### WHAT TO PRODUCE:
Return copies of the lines below that mention "сети".

Records contained in a dataset
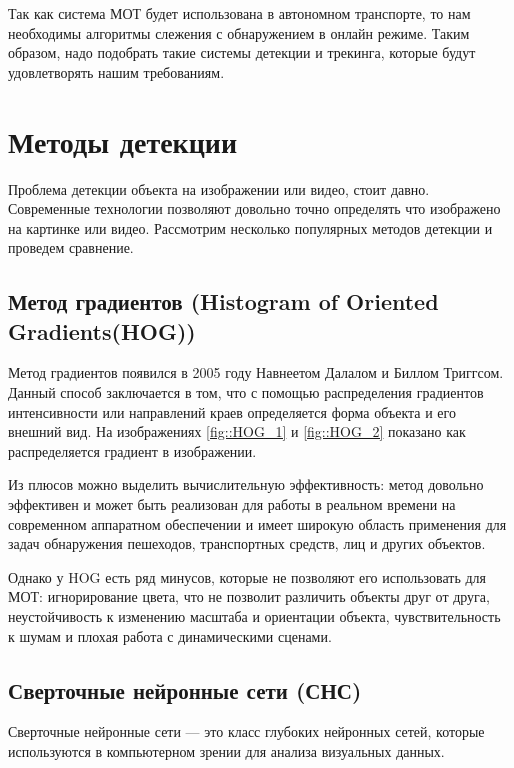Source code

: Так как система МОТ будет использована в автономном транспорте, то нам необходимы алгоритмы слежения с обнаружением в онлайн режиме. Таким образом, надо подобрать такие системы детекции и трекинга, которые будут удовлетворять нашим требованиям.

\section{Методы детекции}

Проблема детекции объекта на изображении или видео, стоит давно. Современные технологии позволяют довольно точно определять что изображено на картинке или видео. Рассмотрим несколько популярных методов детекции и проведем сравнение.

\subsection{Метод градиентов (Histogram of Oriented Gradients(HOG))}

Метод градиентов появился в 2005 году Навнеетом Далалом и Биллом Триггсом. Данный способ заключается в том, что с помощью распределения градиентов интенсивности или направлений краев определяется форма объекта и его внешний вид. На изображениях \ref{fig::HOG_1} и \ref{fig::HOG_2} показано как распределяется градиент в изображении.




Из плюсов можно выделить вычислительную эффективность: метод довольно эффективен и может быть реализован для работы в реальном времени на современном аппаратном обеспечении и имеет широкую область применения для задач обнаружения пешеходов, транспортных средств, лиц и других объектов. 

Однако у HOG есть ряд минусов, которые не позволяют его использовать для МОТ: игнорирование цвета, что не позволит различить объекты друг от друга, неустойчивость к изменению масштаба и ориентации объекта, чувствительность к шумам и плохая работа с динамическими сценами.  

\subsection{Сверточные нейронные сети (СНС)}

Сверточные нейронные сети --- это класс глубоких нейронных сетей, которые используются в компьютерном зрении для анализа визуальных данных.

* * *

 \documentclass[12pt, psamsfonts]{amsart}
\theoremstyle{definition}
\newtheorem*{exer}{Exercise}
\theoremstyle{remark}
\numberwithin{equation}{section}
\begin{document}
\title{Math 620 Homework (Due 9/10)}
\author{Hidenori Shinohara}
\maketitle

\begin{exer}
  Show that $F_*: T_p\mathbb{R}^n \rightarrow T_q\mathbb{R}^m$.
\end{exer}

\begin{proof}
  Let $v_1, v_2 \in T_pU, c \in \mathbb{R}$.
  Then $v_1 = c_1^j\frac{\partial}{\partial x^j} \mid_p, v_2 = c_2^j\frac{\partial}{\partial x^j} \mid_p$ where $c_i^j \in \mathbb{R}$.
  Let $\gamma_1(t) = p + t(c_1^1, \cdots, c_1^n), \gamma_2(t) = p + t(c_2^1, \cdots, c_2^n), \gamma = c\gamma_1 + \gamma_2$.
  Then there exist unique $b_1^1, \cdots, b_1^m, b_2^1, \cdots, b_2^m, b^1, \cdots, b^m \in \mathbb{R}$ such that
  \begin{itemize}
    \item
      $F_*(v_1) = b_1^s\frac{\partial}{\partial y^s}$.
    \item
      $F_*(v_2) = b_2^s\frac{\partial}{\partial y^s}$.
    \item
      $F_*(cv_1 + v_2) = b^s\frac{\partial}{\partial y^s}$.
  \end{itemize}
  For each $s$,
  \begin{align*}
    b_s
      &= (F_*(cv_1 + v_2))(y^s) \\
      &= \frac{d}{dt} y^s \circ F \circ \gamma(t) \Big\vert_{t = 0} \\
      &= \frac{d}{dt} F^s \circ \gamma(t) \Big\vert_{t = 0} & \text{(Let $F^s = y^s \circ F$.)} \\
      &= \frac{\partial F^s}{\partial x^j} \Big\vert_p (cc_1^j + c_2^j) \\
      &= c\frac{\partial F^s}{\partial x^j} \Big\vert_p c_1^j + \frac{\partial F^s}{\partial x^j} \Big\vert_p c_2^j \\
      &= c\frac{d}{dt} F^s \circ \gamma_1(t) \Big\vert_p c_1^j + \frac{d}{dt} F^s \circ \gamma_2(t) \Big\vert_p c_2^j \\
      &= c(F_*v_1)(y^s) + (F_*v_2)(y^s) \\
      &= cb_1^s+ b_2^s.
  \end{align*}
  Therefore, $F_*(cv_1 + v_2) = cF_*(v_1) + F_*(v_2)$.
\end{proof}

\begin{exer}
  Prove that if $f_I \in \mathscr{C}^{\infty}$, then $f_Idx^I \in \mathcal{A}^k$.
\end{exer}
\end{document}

### EXERCISE ANSWER:
\subsection{Сверточные нейронные сети (СНС)}
Сверточные нейронные сети --- это класс глубоких нейронных сетей, которые используются в компьютерном зрении для анализа визуальных данных.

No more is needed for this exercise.